The AI writes you a solid guide. You publish it. A few weeks later, you notice something odd in your server logs: a flood of requests from an IP block you don't recognize, hitting every single page on your site in rapid sequence, following every link, downloading every piece of content. The requests have no browser fingerprint. They don't load images or CSS. They're moving through your content like a combine harvester.

That's a scraper. And it's not reading your content to learn — it's copying it to feed into a training pipeline somewhere. Your six months of work, along with your writing style, your examples, your unique takes — all of it is about to become someone else's training data.

Your options, until recently, were limited. You could add the scraper's IP to a blocklist, but they rotate IPs constantly. You could update your robots.txt, but aggressive scrapers ignore it. You could add CAPTCHAs, but that punishes real visitors too. You could rate-limit requests, but sophisticated scrapers throttle themselves to avoid detection.

Miasma takes a completely different approach. Instead of blocking the scraper, it welcomes it — and then traps it.

How Miasma Works: A Maze That Builds Itself

The core idea behind Miasma is simple but devious: instead of slamming the door on scrapers, you open a door that leads into a maze. The maze never ends. Every path the scraper follows generates more paths. The scraper can crawl for hours and never find its way out — and everything it's collecting is garbage.

Here's how the system works in practice.

Step 1: Bot Detection

When a request hits your server, Miasma analyzes it for signals that distinguish automated crawlers from real human visitors.
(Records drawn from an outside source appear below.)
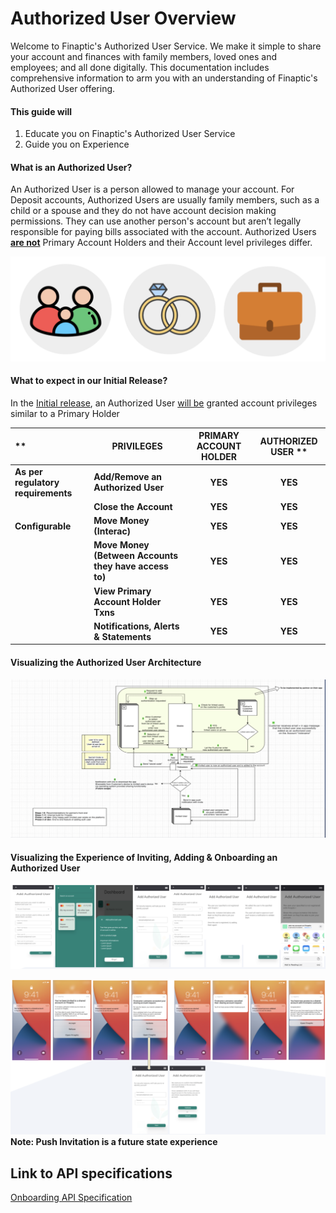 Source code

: # Authorized User Overview

Welcome to Finaptic's Authorized User Service. We make it simple to share your account and finances with family members, loved ones and employees; and all done digitally. This documentation includes comprehensive information to arm you with an understanding of Finaptic's Authorized User offering.


#### **This guide will**

1. Educate you on Finaptic's Authorized User Service
2. Guide you on Experience


#### What is an Authorized User?

An Authorized User is a person allowed to manage your account.
For Deposit accounts, Authorized Users are usually family members, such as a child or a spouse and they do not have account decision making permissions.
They can use another person's account but aren’t legally responsible for paying bills associated with the account.
Authorized Users **<u>are not</u>** Primary Account Holders and their Account level privileges differ.

![authuser-icons.png](images/authuser-icons.png)


#### What to expect in our Initial Release?
In the <u>Initial release</u>, an Authorized User <u>will be</u> granted account privileges similar to a Primary Holder

|                                 **   | PRIVILEGES                                            | PRIMARY ACCOUNT HOLDER | AUTHORIZED USER **|
|:---------------------------------- | ----------------------------------------------------- |:----------------------:|:---------------:|
| **As per regulatory requirements** | **Add/Remove an Authorized User**                     | **YES**                | **YES**         |
|                                    | **Close the Account**                                 | **YES**                | **YES**         |
| **Configurable**                   | **Move Money (Interac)**                              | **YES**                | **YES**         |
|                                    | **Move Money (Between Accounts they have access to)** | **YES**                | **YES**         |
|                                    | **View Primary Account Holder Txns**                  | **YES**                | **YES**         |
|                                    | **Notifications, Alerts & Statements**                | **YES**                | **YES**         |


#### Visualizing the Authorized User Architecture

![authuser-arch.png](images/authuser-arch.png)


#### Visualizing the Experience of Inviting, Adding & Onboarding an Authorized User

![authuser-invite.png](images/authuser-invite.png)

![authuser-flow.png](images/authuser-flow.png)
**Note: Push Invitation is a future state experience**

## Link to API specifications
[Onboarding API Specification](../../api_specifications/onboarding/)
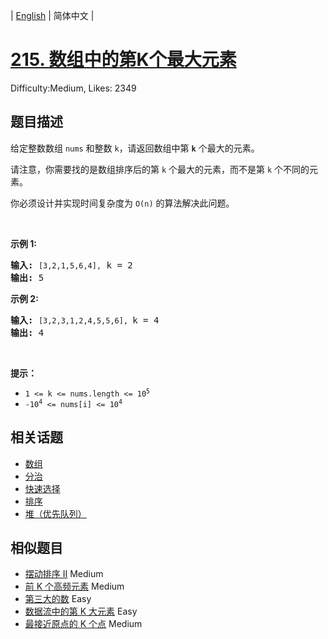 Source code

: 
| [English](problem_en.md) | 简体中文 |

# [215. 数组中的第K个最大元素](https://leetcode.cn/problems/kth-largest-element-in-an-array/)
Difficulty:Medium, Likes: 2349

## 题目描述

<p>给定整数数组 <code>nums</code> 和整数 <code>k</code>，请返回数组中第 <code><strong>k</strong></code> 个最大的元素。</p>

<p>请注意，你需要找的是数组排序后的第 <code>k</code> 个最大的元素，而不是第 <code>k</code> 个不同的元素。</p>

<p>你必须设计并实现时间复杂度为 <code>O(n)</code> 的算法解决此问题。</p>

<p>&nbsp;</p>

<p><strong>示例 1:</strong></p>

<pre>
<strong>输入:</strong> <code>[3,2,1,5,6,4],</code> k = 2
<strong>输出:</strong> 5
</pre>

<p><strong>示例&nbsp;2:</strong></p>

<pre>
<strong>输入:</strong> <code>[3,2,3,1,2,4,5,5,6], </code>k = 4
<strong>输出:</strong> 4</pre>

<p>&nbsp;</p>

<p><strong>提示： </strong></p>

<ul>
	<li><code>1 &lt;= k &lt;= nums.length &lt;= 10<sup>5</sup></code></li>
	<li><code>-10<sup>4</sup>&nbsp;&lt;= nums[i] &lt;= 10<sup>4</sup></code></li>
</ul>


## 相关话题

- [数组](https://leetcode.cn/tag/array/)
- [分治](https://leetcode.cn/tag/divide-and-conquer/)
- [快速选择](https://leetcode.cn/tag/quickselect/)
- [排序](https://leetcode.cn/tag/sorting/)
- [堆（优先队列）](https://leetcode.cn/tag/heap-priority-queue/)

## 相似题目

- [摆动排序 II](../wiggle-sort-ii/README.md) Medium 
- [前 K 个高频元素](../top-k-frequent-elements/README.md) Medium 
- [第三大的数](../third-maximum-number/README.md) Easy 
- [数据流中的第 K 大元素](../kth-largest-element-in-a-stream/README.md) Easy 
- [最接近原点的 K 个点](../k-closest-points-to-origin/README.md) Medium 
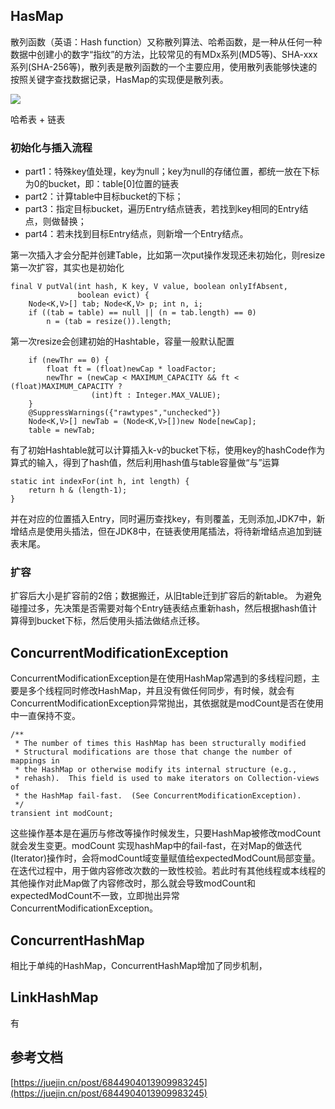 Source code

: ## HasMap 

散列函数（英语：Hash function）又称散列算法、哈希函数，是一种从任何一种数据中创建小的数字“指纹”的方法，比较常见的有MDx系列(MD5等)、SHA-xxx系列(SHA-256等)，散列表是散列函数的一个主要应用，使用散列表能够快速的按照关键字查找数据记录，HasMap的实现便是散列表。

![](https://segmentfault.com/img/bV6P4Z?w=1636&h=742)

哈希表 + 链表

### 初始化与插入流程

* part1：特殊key值处理，key为null；key为null的存储位置，都统一放在下标为0的bucket，即：table[0]位置的链表
* part2：计算table中目标bucket的下标；
* part3：指定目标bucket，遍历Entry结点链表，若找到key相同的Entry结点，则做替换；
* part4：若未找到目标Entry结点，则新增一个Entry结点。

第一次插入才会分配并创建Table，比如第一次put操作发现还未初始化，则resize第一次扩容，其实也是初始化

    final V putVal(int hash, K key, V value, boolean onlyIfAbsent,
                   boolean evict) {
        Node<K,V>[] tab; Node<K,V> p; int n, i;
        if ((tab = table) == null || (n = tab.length) == 0)
            n = (tab = resize()).length;
            

第一次resize会创建初始的Hashtable，容量一般默认配置

        if (newThr == 0) {
            float ft = (float)newCap * loadFactor;
            newThr = (newCap < MAXIMUM_CAPACITY && ft < (float)MAXIMUM_CAPACITY ?
                      (int)ft : Integer.MAX_VALUE);
        }
        @SuppressWarnings({"rawtypes","unchecked"})
        Node<K,V>[] newTab = (Node<K,V>[])new Node[newCap];
        table = newTab;

有了初始Hashtable就可以计算插入k-v的bucket下标，使用key的hashCode作为算式的输入，得到了hash值，然后利用hash值与table容量做“与”运算

	static int indexFor(int h, int length) {
	    return h & (length-1);
	}
	
并在对应的位置插入Entry，同时遍历查找key，有则覆盖，无则添加,JDK7中，新增结点是使用头插法，但在JDK8中，在链表使用尾插法，将待新增结点追加到链表末尾。

###  扩容

扩容后大小是扩容前的2倍；数据搬迁，从旧table迁到扩容后的新table。 为避免碰撞过多，先决策是否需要对每个Entry链表结点重新hash，然后根据hash值计算得到bucket下标，然后使用头插法做结点迁移。

## ConcurrentModificationException

ConcurrentModificationException是在使用HashMap常遇到的多线程问题，主要是多个线程同时修改HashMap，并且没有做任何同步，有时候，就会有ConcurrentModificationException异常抛出，其依据就是modCount是否在使用中一直保持不变。

    /**
     * The number of times this HashMap has been structurally modified
     * Structural modifications are those that change the number of mappings in
     * the HashMap or otherwise modify its internal structure (e.g.,
     * rehash).  This field is used to make iterators on Collection-views of
     * the HashMap fail-fast.  (See ConcurrentModificationException).
     */
    transient int modCount;
    
这些操作基本是在遍历与修改等操作时候发生，只要HashMap被修改modCount就会发生变更。modCount 实现hashMap中的fail-fast，在对Map的做迭代(Iterator)操作时，会将modCount域变量赋值给expectedModCount局部变量。在迭代过程中，用于做内容修改次数的一致性校验。若此时有其他线程或本线程的其他操作对此Map做了内容修改时，那么就会导致modCount和expectedModCount不一致，立即抛出异常ConcurrentModificationException。

## ConcurrentHashMap

相比于单纯的HashMap，ConcurrentHashMap增加了同步机制，


## LinkHashMap

有

## 参考文档 

[https://juejin.cn/post/6844904013909983245](https://juejin.cn/post/6844904013909983245)

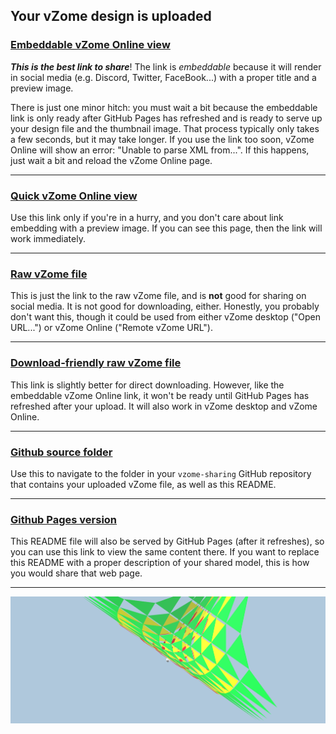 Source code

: ## Your vZome design is uploaded

### [Embeddable vZome Online view][embed]

***This is the best link to share***!  The link is *embeddable* because it will render in social media (e.g. Discord, Twitter, FaceBook...) with a proper title and a preview image.

There is just one minor hitch: you must wait a bit because the embeddable link is only 
ready after GitHub Pages has refreshed and is ready to serve up
your design file and the thumbnail image.
That process typically only takes a few seconds, but it may take longer.
If you use the link too soon, vZome Online will show an error: "Unable to parse XML from...".
If this happens, just wait a bit and reload the vZome Online page.

---

### [Quick vZome Online view][quick]

Use this link only if you're in a hurry, and you don't care about link embedding with a preview image.  If you can see this page, then the link will work immediately.

---

### [Raw vZome file][raw]

This is just the link to the raw vZome file, and is **not** good for
sharing on social media.
It is not good for downloading, either.
Honestly, you probably don't want this, though it could be used from either
vZome desktop ("Open URL...") or vZome Online ("Remote vZome URL").

---

### [Download-friendly raw vZome file][rawPages]

This link is slightly better for direct downloading.
However, like the embeddable vZome Online link, it won't be ready until
GitHub Pages has refreshed after your upload.
It will also work in vZome desktop and vZome Online.

---

### [Github source folder][source]

Use this to navigate to the folder in your `vzome-sharing` GitHub repository
that contains your uploaded vZome file, as well as this README.

---

### [Github Pages version][pages]

This README file will also be served by GitHub Pages (after it refreshes),
so you can use this link to view the same content there.
If you want to replace this README with a proper description of your shared model,
this is how you would share that web page.

---

![Image](<hyperbola_3axes.png>)


[quick]: <https://vzome.com/app/?url=https://raw.githubusercontent.com/nanma80/vzome-sharing/main/2021/07/02/16-46-05-hyperbola_3axes/hyperbola_3axes.vZome>
[embed]: <https://vzome.com/app/embed.py?url=https://www.nan.ma/vzome-sharing/2021/07/02/16-46-05-hyperbola_3axes/hyperbola_3axes.vZome>
[source]: <https://github.com/nanma80/vzome-sharing/tree/main/2021/07/02/16-46-05-hyperbola_3axes/>
[pages]: <https://www.nan.ma/vzome-sharing/2021/07/02/16-46-05-hyperbola_3axes/>
[raw]: <https://raw.githubusercontent.com/nanma80/vzome-sharing/main/2021/07/02/16-46-05-hyperbola_3axes/hyperbola_3axes.vZome>
[rawPages]: <https://www.nan.ma/vzome-sharing/2021/07/02/16-46-05-hyperbola_3axes/hyperbola_3axes.vZome>
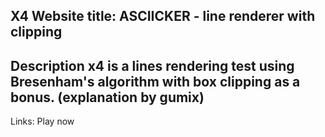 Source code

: X4
Website title: ASCIICKER - line renderer with clipping
---------------------------------------------------------------------------------------------------------------------------
Description
x4 is a lines rendering test using Bresenham's algorithm with box clipping as a bonus. (explanation by gumix)
---------------------------------------------------------------------------------------------------------------------------
Links:
Play now

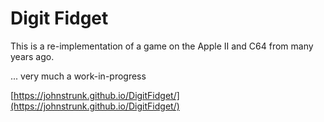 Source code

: # Digit Fidget

This is a re-implementation of a game on the Apple II and C64 from many years
ago.

... very much a work-in-progress

[https://johnstrunk.github.io/DigitFidget/](https://johnstrunk.github.io/DigitFidget/)
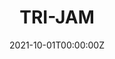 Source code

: ---
layout: jam
title: TRI-JAM
date: 2021-10-01T00:00:00Z
images:
  - img/domino2/banner.png
description: TRI JAM. OCT 1-31, 2021
games:
  - itch: proximity
    title: Proximity
    credit: Allison Ford
    award:
      judge: Cyndi Lauper
      merit: girls just wanting to have fun
      image: nanami from utena doing her characteristic laugh

  - itch: shuttle-secks
    title: Shuttle Secks Murder Space Yoda
    credit: SUS OZEN
    description: yoda in the space shuttle secks, what happens
    award:
      judge: Puppet Yoda
      merit: yodic frenzy
      image: a hand puppet that looks like yoda
    
  - itch: against-the-will-of-the-chainsaw
    title: against the will of the chainsaw
    credit: THE ENTHUSIAST
    description: A cycle of fear and crime, life and love out of touch.
    award:
      judge: John Hughes
      merit: love blossoming in a society    
      image: an eye with a single tear drop

  - itch: the-sleeping-light
    title: the sleeping light
    credit: valerie
    description: relax. everything will be alright.
    award:
      judge: John Carpenter
      merit: space trucking
      image: an among us character

  - itch: 10000-sex-arses-stuck-at-calais
    title: 10,000 SEX ARSES STUCK AT CALAIS
    credit: Average Alphabet Enjoyer
    description: micro RPGMaker game about investigating an unfortunate space mishap
    award:
      judge: Mettaton
      merit: a beautiful robot suffering existence
      image: mettaton from undertale

  - itch: the-only-good-nazi-is-a-dead-nazi
    title: THE ONLY GOOD NAZI IS A DEAD NAZI
    credit: grindbasterd
    description: A short metal track about, uh. well you can guess.
    award:
      judge: Lyudmila Pavlichenko
      merit: a dead nazi manifesto
      image: a white flag with a black flag behind it

  - itch: antler
    title: antler
    credit:
      - Doublekick Constantin
      - Annihilistator
    description: Eight billionaires embark on a space shuttle to fuck robots (and each other) in orbit. Oh, the gas mask? Don't worry about it.
    award:
      judge: Devilman
      merit: a raunchy club massacre
      image: devilman's head

  - itch: sssm-in-the-shadow-of-jupiter
    title: 'SSSM: in the shadow of jupiter'
    credit: GLUPSCH ITO
    description: humanity will be changed. ever since the space shuttle sex murders
    award:
      judge: David Cronenberg
      merit: a raunchy club massacre
      image: a vhs tape

  - itch: rats-paper-scissors
    title: Rats Paper Scissors
    credit: XxDA_AMONGUS_IMPOSTORxX
    description: In the year 2160, on a faraway space shuttle, rodents battle over their ultimate fate... and for fun
    award:
      judge: Martin Gore
      merit: grabbing hands
      image: a rat with sunglasses and a cocktail

  - itch: you-must-suffer
    title: YOU MUST SUFFER
    credit: Olivia Tea Hodge
    description: A conversation.
    award:
      judge: Jennifer Corvino
      merit: worms will inherit the earth
      image: a mortally wounded worm blowing itself up with a detonator

  - itch: orbital-obit
    title: Orbital Obit.
    credit: Judy Crime
    description: A Federated orbital shuttle suffers an unknown crisis, leaving behind no survivors and too much paperwork.
    award:
      judge: Marge Gunderson
      merit: cosiest sex murders
      image: a bowl of soup with ornate aroma lines eminating 

  - itch: space-fuck
    title: SPACE FUCK
    credit: BRIDGE CUCK
    description: a game of premature ejaculation
    award:
      judge: Xenomorph
      merit: purity unclouded by conscience, remorse, or delusions of morality
      image: a xenomorph's head

  - itch: hmios
    title: heavy METAL in outer SPACE
    credit: Umlaut Loudscream
    description: >
      TTRPG, a hack of John Harper’s Lasers & Feelings 

      You're a metal band on on a space cruise. Explore the spaceship, deal with mysterious things, and save the band, (and the universe?), from evil.
    award:
      judge: Nigel Tufnel
      merit: advances in hair metal subjectivities
      image: an amplifier dial turned up to 11

  - itch: thrown-into-the-grinder
    title: thrown into the grinder
    credit: bad habits
    description: you can’t make a bone crusher without crushing a few bones
    award:
      judge: Groot
      merit: botanical empathy
      image: groot's head

  - itch: saturnalie
    title: Saturnalie
    credit: Le Petit Chaos
    description: a minitelpunk adventure
    award:
      judge: Pagliacci
      merit: a twist clown reveal
      image: a dejected clown emoji

  - itch: murder-on-a-metal-planet
    title: Murder on a Metal Planet
    credit: Wretched Flesh 
    description: A murder is solved, the pleasure of punishment is all yours
    award:
      judge: Clive Barker
      merit: masochist erotica
      image: the puzzle box from hellraiser

  - itch: joey-wamones-highly-cursed-record-collection
    title: Joey Wamone's Highly Cursed Record Collection
    credit: Joey Wamone!
    description: a witch turned all joey's records into microgames! the only cure?? beating the microgames!!
    award:
      judge: 80fitz
      merit: cursed trickery
      image: the joker's head next to a microphone
--- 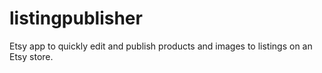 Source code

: # listingpublisher
Etsy app to quickly edit and publish products and images to listings on an Etsy store.
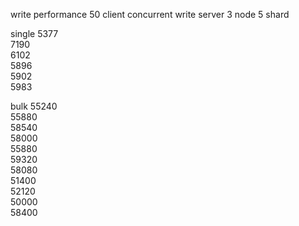 write performance
50 client concurrent write 
server 3 node 5 shard

single 
5377   
7190   
6102   
5896   
5902   
5983   

bulk 
55240   
55880   
58540   
58000   
55880   
59320   
58080   
51400   
52120   
50000   
58400   
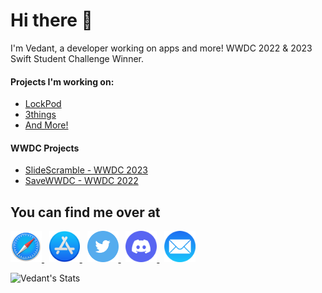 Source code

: # Hi there 👋

I'm Vedant, a developer working on apps and more! WWDC 2022 & 2023 Swift Student Challenge Winner.

#### Projects I'm working on:
- [LockPod](https://vedantapps.com/lockpod/)
- [3things](https://vedantapps.com/3things/)
- [And More!](https://vedantapps.com/apps/)

#### WWDC Projects
- [SlideScramble - WWDC 2023](https://github.com/vedantapps/slidescramble)
- [SaveWWDC - WWDC 2022](https://github.com/vedantapps/SaveWWDC)

## You can find me over at
<p>  
<a href="https://www.vedantapps.com">
<img src="Social Icons/Safari.png" height="50">
</a>&nbsp
  
<a href="https://apps.apple.com/us/developer/vedant-malhotra/id1121297377">
<img src="Social Icons/App Store.png" height="50">
</a>&nbsp
  
<a href="https://twitter.com/vedantapps">
<img src="Social Icons/Twitter.png" height="50">
</a>&nbsp
  
<a href="https://bit.ly/discordvedantapps">
<img src="Social Icons/Discord.png" height="50">
</a>&nbsp
  
<a href="mailto:vedant@vedantapps.com">
<img src="Social Icons/Mail.png" height="50">
</a>
</p>

![Vedant's Stats](https://github-readme-stats.vercel.app/api?username=vedantapps&show_icons=true&count_private=true&theme=light)

<!--
**vedantapps/vedantapps** is a ✨ _special_ ✨ repository because its `README.md` (this file) appears on your GitHub profile.

Here are some ideas to get you started:

- 🔭 I’m currently working on ...
- 🌱 I’m currently learning ...
- 👯 I’m looking to collaborate on ...
- 🤔 I’m looking for help with ...
- 💬 Ask me about ...
- 📫 How to reach me: ...
- 😄 Pronouns: ...
- ⚡ Fun fact: ...
-->

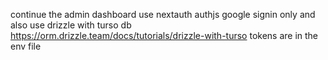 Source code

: continue the admin dashboard use nextauth authjs google signin only and also use drizzle with turso db https://orm.drizzle.team/docs/tutorials/drizzle-with-turso tokens 
are in the env file  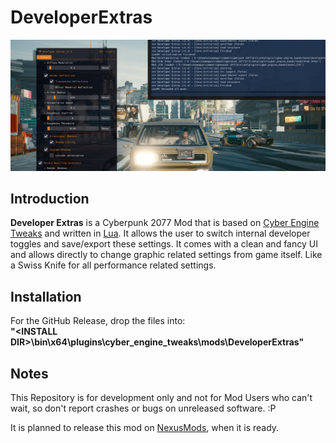 # DeveloperExtras

![DE](docs/images/github.jpg)

## Introduction
**Developer Extras** is a Cyberpunk 2077 Mod that is based on [Cyber Engine Tweaks](https://github.com/yamashi/CyberEngineTweaks) and written in [Lua](https://www.lua.org/). It allows the user to switch internal developer toggles and save/export these settings. It comes with a clean and fancy UI and allows directly to change graphic related settings from game itself. Like a Swiss Knife for all performance related settings.

## Installation
For the GitHub Release, drop the files into:  
    **"\<INSTALL DIR\>\bin\x64\plugins\cyber_engine_tweaks\mods\DeveloperExtras"**

## Notes
This Repository is for development only and not for Mod Users who can't wait, so don't report crashes or bugs on unreleased software. :P

It is planned to release this mod on [NexusMods](https://www.nexusmods.com/cyberpunk2077), when it is ready.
Real browsers send a consistent set of HTTP headers. They execute JavaScript. They request supporting assets like CSS and images alongside HTML pages. They follow patterns that reflect actual human browsing behavior.

Scrapers are different. They typically:

Skip loading CSS and images (why waste bandwidth on stuff you're not going to process?)
Don't execute JavaScript, or execute it differently than a browser would
Crawl in patterns that are too fast, too systematic, or too broad to be human
Identify themselves with unusual User-Agent strings, or try to spoof common ones imperfectly
Follow every link on a page, including ones real users would never click

When Miasma detects these signatures, it silently redirects the suspect traffic away from your real content and into the honeypot.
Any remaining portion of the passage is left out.